(Plain-text document sources)
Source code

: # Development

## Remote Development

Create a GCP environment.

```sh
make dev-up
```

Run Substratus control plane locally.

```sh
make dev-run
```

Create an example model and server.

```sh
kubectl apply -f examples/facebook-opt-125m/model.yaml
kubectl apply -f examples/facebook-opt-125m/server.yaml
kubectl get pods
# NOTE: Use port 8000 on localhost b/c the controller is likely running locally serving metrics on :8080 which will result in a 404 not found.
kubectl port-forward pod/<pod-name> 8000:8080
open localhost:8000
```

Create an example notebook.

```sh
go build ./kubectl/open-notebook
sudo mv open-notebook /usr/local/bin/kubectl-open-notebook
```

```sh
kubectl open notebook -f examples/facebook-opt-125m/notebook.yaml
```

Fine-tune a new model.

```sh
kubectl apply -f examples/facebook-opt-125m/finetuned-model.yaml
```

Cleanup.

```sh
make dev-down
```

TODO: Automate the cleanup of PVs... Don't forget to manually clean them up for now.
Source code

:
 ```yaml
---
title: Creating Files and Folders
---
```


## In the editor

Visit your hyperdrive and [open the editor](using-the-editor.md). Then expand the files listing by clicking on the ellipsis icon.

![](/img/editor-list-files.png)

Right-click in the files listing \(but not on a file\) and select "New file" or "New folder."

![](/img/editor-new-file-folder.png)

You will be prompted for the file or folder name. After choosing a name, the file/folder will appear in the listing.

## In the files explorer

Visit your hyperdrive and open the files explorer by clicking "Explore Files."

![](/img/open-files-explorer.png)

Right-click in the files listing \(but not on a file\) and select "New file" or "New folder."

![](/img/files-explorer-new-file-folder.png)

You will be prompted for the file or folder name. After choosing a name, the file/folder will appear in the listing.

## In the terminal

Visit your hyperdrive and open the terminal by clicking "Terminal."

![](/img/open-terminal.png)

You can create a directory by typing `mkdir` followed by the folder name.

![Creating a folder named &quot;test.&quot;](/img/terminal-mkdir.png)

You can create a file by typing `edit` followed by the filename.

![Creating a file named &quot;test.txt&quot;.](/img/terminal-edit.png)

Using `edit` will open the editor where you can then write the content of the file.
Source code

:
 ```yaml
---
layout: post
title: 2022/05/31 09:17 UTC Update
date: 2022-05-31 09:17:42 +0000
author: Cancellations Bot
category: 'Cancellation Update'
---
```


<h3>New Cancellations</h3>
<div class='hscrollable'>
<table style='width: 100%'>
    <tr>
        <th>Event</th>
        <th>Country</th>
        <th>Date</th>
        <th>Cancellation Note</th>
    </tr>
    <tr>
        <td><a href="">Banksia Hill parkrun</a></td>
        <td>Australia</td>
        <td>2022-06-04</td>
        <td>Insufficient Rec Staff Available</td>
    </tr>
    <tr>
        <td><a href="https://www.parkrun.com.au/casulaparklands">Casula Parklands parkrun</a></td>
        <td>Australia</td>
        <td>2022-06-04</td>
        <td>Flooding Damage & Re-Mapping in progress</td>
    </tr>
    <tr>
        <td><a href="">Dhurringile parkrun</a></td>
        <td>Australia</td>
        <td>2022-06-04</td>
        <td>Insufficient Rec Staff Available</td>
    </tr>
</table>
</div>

**Task instructions:**
Output every record exactly as written, with nothing dropped.

**Result below:**
Source code

: # Development

## Remote Development

Create a GCP environment.

```sh
make dev-up
```

Run Substratus control plane locally.

```sh
make dev-run
```

Create an example model and server.

```sh
kubectl apply -f examples/facebook-opt-125m/model.yaml
kubectl apply -f examples/facebook-opt-125m/server.yaml
kubectl get pods
# NOTE: Use port 8000 on localhost b/c the controller is likely running locally serving metrics on :8080 which will result in a 404 not found.
kubectl port-forward pod/<pod-name> 8000:8080
open localhost:8000
```

Create an example notebook.

```sh
go build ./kubectl/open-notebook
sudo mv open-notebook /usr/local/bin/kubectl-open-notebook
```

```sh
kubectl open notebook -f examples/facebook-opt-125m/notebook.yaml
```

Fine-tune a new model.

```sh
kubectl apply -f examples/facebook-opt-125m/finetuned-model.yaml
```

Cleanup.

```sh
make dev-down
```

TODO: Automate the cleanup of PVs... Don't forget to manually clean them up for now.
Source code

:
 ```yaml
---
title: Creating Files and Folders
---
```


## In the editor

Visit your hyperdrive and [open the editor](using-the-editor.md). Then expand the files listing by clicking on the ellipsis icon.

![](/img/editor-list-files.png)

Right-click in the files listing \(but not on a file\) and select "New file" or "New folder."

![](/img/editor-new-file-folder.png)

You will be prompted for the file or folder name. After choosing a name, the file/folder will appear in the listing.

## In the files explorer

Visit your hyperdrive and open the files explorer by clicking "Explore Files."

![](/img/open-files-explorer.png)

Right-click in the files listing \(but not on a file\) and select "New file" or "New folder."

![](/img/files-explorer-new-file-folder.png)

You will be prompted for the file or folder name. After choosing a name, the file/folder will appear in the listing.

## In the terminal

Visit your hyperdrive and open the terminal by clicking "Terminal."

![](/img/open-terminal.png)

You can create a directory by typing `mkdir` followed by the folder name.

![Creating a folder named &quot;test.&quot;](/img/terminal-mkdir.png)

You can create a file by typing `edit` followed by the filename.

![Creating a file named &quot;test.txt&quot;.](/img/terminal-edit.png)

Using `edit` will open the editor where you can then write the content of the file.
Source code

:
 ```yaml
---
layout: post
title: 2022/05/31 09:17 UTC Update
date: 2022-05-31 09:17:42 +0000
author: Cancellations Bot
category: 'Cancellation Update'
---
```


<h3>New Cancellations</h3>
<div class='hscrollable'>
<table style='width: 100%'>
    <tr>
        <th>Event</th>
        <th>Country</th>
        <th>Date</th>
        <th>Cancellation Note</th>
    </tr>
    <tr>
        <td><a href="">Banksia Hill parkrun</a></td>
        <td>Australia</td>
        <td>2022-06-04</td>
        <td>Insufficient Rec Staff Available</td>
    </tr>
    <tr>
        <td><a href="https://www.parkrun.com.au/casulaparklands">Casula Parklands parkrun</a></td>
        <td>Australia</td>
        <td>2022-06-04</td>
        <td>Flooding Damage & Re-Mapping in progress</td>
    </tr>
    <tr>
        <td><a href="">Dhurringile parkrun</a></td>
        <td>Australia</td>
        <td>2022-06-04</td>
        <td>Insufficient Rec Staff Available</td>
    </tr>
</table>
</div>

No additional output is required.